- _Data extract_:
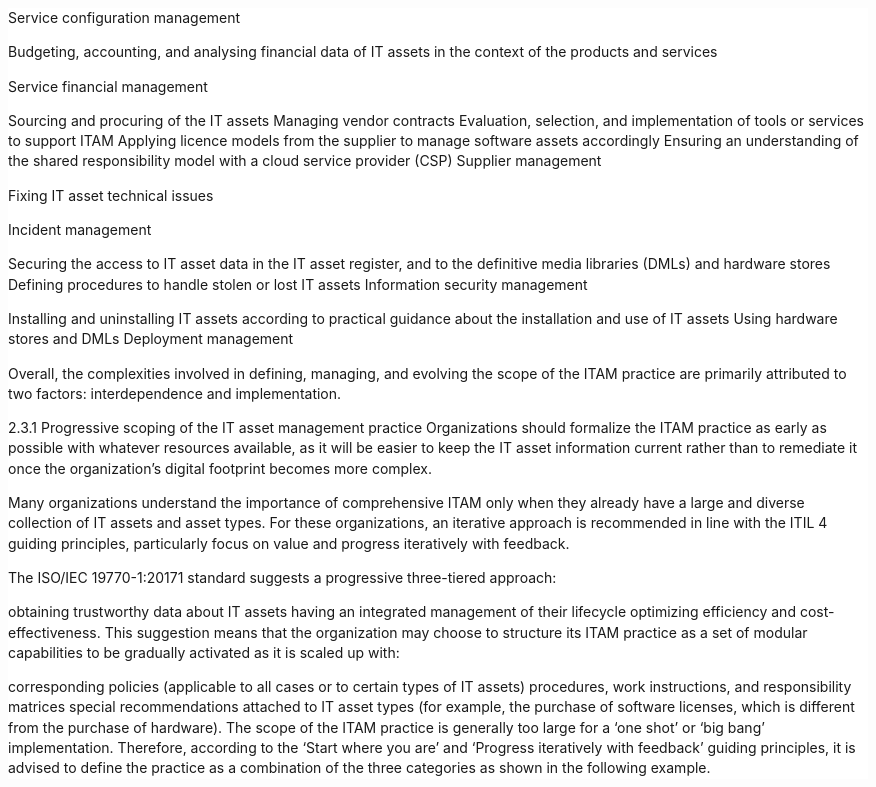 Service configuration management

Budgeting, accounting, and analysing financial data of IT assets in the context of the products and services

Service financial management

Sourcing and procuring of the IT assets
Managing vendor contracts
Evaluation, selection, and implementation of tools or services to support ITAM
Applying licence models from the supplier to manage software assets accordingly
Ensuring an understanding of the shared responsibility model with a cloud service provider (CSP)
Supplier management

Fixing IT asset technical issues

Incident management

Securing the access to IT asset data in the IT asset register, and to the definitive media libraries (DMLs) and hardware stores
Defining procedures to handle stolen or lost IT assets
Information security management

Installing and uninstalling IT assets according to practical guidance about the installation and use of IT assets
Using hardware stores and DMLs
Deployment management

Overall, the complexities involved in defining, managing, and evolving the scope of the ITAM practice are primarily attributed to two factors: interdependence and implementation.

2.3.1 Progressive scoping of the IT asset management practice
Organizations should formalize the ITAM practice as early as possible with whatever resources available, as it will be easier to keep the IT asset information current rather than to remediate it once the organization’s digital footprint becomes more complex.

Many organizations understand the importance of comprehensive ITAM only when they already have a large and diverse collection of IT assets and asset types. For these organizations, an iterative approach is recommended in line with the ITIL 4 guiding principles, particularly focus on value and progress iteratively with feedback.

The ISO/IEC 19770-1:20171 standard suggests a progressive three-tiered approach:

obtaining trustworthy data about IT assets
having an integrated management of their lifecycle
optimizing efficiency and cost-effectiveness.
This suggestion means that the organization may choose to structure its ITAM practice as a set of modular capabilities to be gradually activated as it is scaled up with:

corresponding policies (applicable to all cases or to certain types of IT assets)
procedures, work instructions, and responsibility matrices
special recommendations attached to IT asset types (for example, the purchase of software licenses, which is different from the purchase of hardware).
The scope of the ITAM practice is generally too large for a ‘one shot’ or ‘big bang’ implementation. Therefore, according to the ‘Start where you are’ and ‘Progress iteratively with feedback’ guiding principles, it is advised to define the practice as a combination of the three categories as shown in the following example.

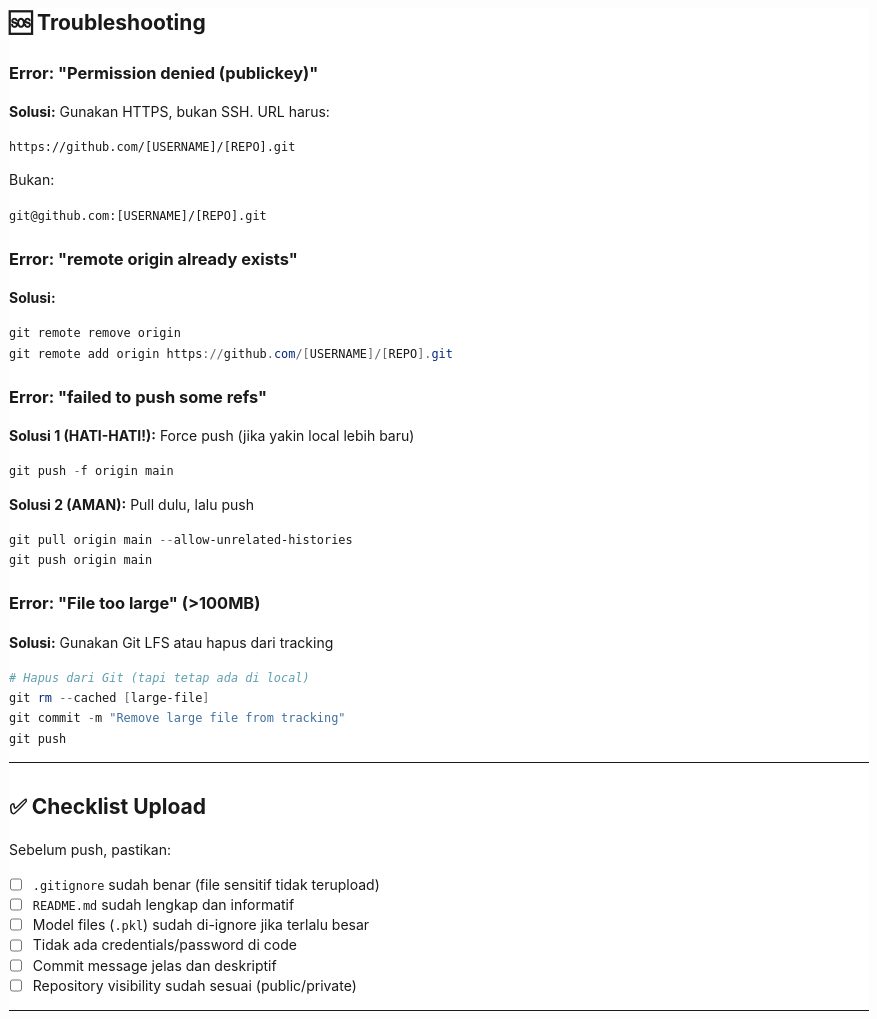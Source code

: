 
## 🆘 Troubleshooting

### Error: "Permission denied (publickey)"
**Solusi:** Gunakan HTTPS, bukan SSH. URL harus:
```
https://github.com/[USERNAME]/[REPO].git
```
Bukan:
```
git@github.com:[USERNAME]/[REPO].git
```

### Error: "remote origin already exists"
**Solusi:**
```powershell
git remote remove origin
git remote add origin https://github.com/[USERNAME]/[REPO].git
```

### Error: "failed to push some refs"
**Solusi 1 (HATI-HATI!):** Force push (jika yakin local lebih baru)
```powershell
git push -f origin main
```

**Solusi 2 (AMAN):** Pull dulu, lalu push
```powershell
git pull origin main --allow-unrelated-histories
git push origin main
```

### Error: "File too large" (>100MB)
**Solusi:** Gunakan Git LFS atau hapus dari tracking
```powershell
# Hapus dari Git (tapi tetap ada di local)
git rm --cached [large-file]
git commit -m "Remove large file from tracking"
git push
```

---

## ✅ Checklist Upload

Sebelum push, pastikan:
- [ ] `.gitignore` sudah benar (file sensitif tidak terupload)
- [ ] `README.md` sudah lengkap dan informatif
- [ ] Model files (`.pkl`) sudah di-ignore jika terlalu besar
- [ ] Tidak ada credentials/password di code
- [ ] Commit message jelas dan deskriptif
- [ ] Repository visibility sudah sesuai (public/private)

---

- _Exercise directions_:
Above are the records; reproduce them exactly and leave out the pictures.

- _Exercise answer_:
 Service configuration management

Budgeting, accounting, and analysing financial data of IT assets in the context of the products and services

Service financial management

Sourcing and procuring of the IT assets
Managing vendor contracts
Evaluation, selection, and implementation of tools or services to support ITAM
Applying licence models from the supplier to manage software assets accordingly
Ensuring an understanding of the shared responsibility model with a cloud service provider (CSP)
Supplier management

Fixing IT asset technical issues

Incident management

Securing the access to IT asset data in the IT asset register, and to the definitive media libraries (DMLs) and hardware stores
Defining procedures to handle stolen or lost IT assets
Information security management

Installing and uninstalling IT assets according to practical guidance about the installation and use of IT assets
Using hardware stores and DMLs
Deployment management

Overall, the complexities involved in defining, managing, and evolving the scope of the ITAM practice are primarily attributed to two factors: interdependence and implementation.

2.3.1 Progressive scoping of the IT asset management practice
Organizations should formalize the ITAM practice as early as possible with whatever resources available, as it will be easier to keep the IT asset information current rather than to remediate it once the organization’s digital footprint becomes more complex.

Many organizations understand the importance of comprehensive ITAM only when they already have a large and diverse collection of IT assets and asset types. For these organizations, an iterative approach is recommended in line with the ITIL 4 guiding principles, particularly focus on value and progress iteratively with feedback.

The ISO/IEC 19770-1:20171 standard suggests a progressive three-tiered approach:

obtaining trustworthy data about IT assets
having an integrated management of their lifecycle
optimizing efficiency and cost-effectiveness.
This suggestion means that the organization may choose to structure its ITAM practice as a set of modular capabilities to be gradually activated as it is scaled up with:

corresponding policies (applicable to all cases or to certain types of IT assets)
procedures, work instructions, and responsibility matrices
special recommendations attached to IT asset types (for example, the purchase of software licenses, which is different from the purchase of hardware).
The scope of the ITAM practice is generally too large for a ‘one shot’ or ‘big bang’ implementation. Therefore, according to the ‘Start where you are’ and ‘Progress iteratively with feedback’ guiding principles, it is advised to define the practice as a combination of the three categories as shown in the following example.

Source code

: 
## 🆘 Troubleshooting

### Error: "Permission denied (publickey)"
**Solusi:** Gunakan HTTPS, bukan SSH. URL harus:
```
https://github.com/[USERNAME]/[REPO].git
```
Bukan:
```
git@github.com:[USERNAME]/[REPO].git
```

### Error: "remote origin already exists"
**Solusi:**
```powershell
git remote remove origin
git remote add origin https://github.com/[USERNAME]/[REPO].git
```

### Error: "failed to push some refs"
**Solusi 1 (HATI-HATI!):** Force push (jika yakin local lebih baru)
```powershell
git push -f origin main
```

**Solusi 2 (AMAN):** Pull dulu, lalu push
```powershell
git pull origin main --allow-unrelated-histories
git push origin main
```

### Error: "File too large" (>100MB)
**Solusi:** Gunakan Git LFS atau hapus dari tracking
```powershell
# Hapus dari Git (tapi tetap ada di local)
git rm --cached [large-file]
git commit -m "Remove large file from tracking"
git push
```

---

## ✅ Checklist Upload

Sebelum push, pastikan:
- [ ] `.gitignore` sudah benar (file sensitif tidak terupload)
- [ ] `README.md` sudah lengkap dan informatif
- [ ] Model files (`.pkl`) sudah di-ignore jika terlalu besar
- [ ] Tidak ada credentials/password di code
- [ ] Commit message jelas dan deskriptif
- [ ] Repository visibility sudah sesuai (public/private)

---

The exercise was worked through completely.